The majority of research on TMS focuses on major depressive disorder, however evidence is growing for TMS as an effective treatment for bipolar disorder, OCD, schizophrenia, and ADHD. In 2014, researchers conducted a literature review and meta-analysis of existing studies to determine the general effectiveness of TMS in treating PTSD.

Frontline treatment for PTSD typically consists of cognitive behavioral therapy, exposure therapy, or EMDR therapy. The current medications used to treat PTSD symptoms include SSRIs, atypical antipsychotics, anticonvulsants, and noradrenergic antidepressants. Even with a number of treatments available, an estimated one-third of individuals with PTSD don’t find relief from these options alone.

Current neurologic research suggests that PTSD symptoms are related to a dysregulated fear response within the brain. Individuals with PTSD display a hyperactive amygdala, which is thought to be caused by decreased activity in areas responsible for modulation of the amygdala — the hippocampus and medial prefrontal cortex. Animal models have demonstrated that activation of the ventral medial prefrontal cortex is essential in extinguishing the brain’s fear response.

As stated before, TMS can be used to stimulate neural activity in targeted areas of the brain. It is thought that TMS can be used to modulate prefrontal structures that are underactive in PTSD patients. Most TMS treatments for PTSD target the dorsolateral prefrontal cortex (DLPFC), a neural area residing within the same mood regulatory network as the amygdala, hippocampus, and ventromedial prefrontal cortex.

In this literature review, researchers identified, reviewed, and summarized eight primary studies examining TMS as a PTSD treatment. All eight studies found TMS to be effective in reducing PTSD symptoms among participants. Of those studies, three were eligible to be included in the meta-analysis.

In the meta-analysis, effect sizes on PTSD scales were statistically significant for all treatment groups except one. In the study conducted by Cohen et al., two frequencies of TMS were measured, low and high frequency. Only the high frequency treatment group showed a significant effect size on PTSD scales. The lack of response in the low frequency group may reflect the low number of pulses administered in this group.

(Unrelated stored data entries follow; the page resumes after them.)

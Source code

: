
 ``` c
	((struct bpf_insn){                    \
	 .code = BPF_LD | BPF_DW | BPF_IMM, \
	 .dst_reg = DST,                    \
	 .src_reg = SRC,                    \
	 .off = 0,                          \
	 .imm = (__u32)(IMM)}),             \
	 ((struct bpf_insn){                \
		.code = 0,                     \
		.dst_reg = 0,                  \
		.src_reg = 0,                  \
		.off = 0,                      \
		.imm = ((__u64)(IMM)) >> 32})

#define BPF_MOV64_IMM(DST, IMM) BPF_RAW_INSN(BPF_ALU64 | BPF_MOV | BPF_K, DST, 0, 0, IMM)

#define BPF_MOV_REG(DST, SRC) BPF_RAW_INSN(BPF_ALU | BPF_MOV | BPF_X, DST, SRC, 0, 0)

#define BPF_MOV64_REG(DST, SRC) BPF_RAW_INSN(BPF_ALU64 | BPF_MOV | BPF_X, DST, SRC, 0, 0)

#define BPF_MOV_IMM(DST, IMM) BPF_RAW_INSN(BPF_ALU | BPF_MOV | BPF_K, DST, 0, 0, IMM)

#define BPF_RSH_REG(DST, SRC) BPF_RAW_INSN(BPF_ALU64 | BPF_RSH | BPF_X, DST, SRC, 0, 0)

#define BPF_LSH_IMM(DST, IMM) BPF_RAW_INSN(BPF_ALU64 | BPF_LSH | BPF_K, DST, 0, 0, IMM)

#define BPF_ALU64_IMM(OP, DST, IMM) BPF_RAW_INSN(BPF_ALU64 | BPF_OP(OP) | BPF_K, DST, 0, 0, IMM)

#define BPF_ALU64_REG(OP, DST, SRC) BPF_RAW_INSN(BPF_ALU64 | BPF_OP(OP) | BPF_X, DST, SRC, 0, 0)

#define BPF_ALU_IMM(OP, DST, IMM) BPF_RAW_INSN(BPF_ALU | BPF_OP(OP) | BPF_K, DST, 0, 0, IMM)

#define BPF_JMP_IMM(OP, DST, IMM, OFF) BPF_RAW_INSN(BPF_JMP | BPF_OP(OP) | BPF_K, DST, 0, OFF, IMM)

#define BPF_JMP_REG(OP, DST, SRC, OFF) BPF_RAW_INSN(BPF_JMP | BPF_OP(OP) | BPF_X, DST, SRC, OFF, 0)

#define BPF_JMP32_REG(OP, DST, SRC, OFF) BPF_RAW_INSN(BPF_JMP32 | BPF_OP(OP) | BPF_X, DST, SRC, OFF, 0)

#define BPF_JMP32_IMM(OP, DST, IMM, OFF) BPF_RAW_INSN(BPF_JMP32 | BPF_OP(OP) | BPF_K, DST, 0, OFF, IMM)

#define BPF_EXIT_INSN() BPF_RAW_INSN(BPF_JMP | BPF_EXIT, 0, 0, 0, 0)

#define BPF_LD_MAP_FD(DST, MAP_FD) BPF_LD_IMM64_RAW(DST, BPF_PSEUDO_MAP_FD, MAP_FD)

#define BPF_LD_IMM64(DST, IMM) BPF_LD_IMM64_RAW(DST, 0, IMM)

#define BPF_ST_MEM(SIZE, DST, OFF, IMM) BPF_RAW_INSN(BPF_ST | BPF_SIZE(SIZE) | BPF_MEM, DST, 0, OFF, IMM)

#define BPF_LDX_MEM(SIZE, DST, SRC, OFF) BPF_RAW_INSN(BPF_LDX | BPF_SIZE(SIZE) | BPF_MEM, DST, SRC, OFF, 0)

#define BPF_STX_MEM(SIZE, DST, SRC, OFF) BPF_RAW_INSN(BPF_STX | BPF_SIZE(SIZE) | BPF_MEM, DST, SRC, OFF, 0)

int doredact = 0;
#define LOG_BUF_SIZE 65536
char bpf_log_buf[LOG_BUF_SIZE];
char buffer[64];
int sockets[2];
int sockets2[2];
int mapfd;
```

In total, there were 132 participants across all eight studies. All studies targeted prefrontal regions of the brain, and most of them utilized a figure 8 coil. Other coils used included angular, circular, and H-coil. The main variables studied were left-side v.s. right-side treatment and stimulation frequency. Both right and left treatment stimulation had significant effects on PTSD symptoms. One study performed a direct comparison, showing that right-sided stimulation was more effective in reducing core symptoms. There were no major adverse effects reported in any study, indicating that the TMS treatment was well tolerated.

Notably, two studies showed the TMS treatment effect remained well after the treatment period; one showed treatment effect at a follow up assessment of two months, and one at 94 days.

Overall, the literature review concluded that TMS seems to be an effective treatment for PTSD, and further research is needed to determine the most effective methods for reducing symptoms, such as stimulation frequency, number of total pulses, and stimulation side. The researchers also noted the potential of TMS to be used as a way to augment exposure or other psychotherapy.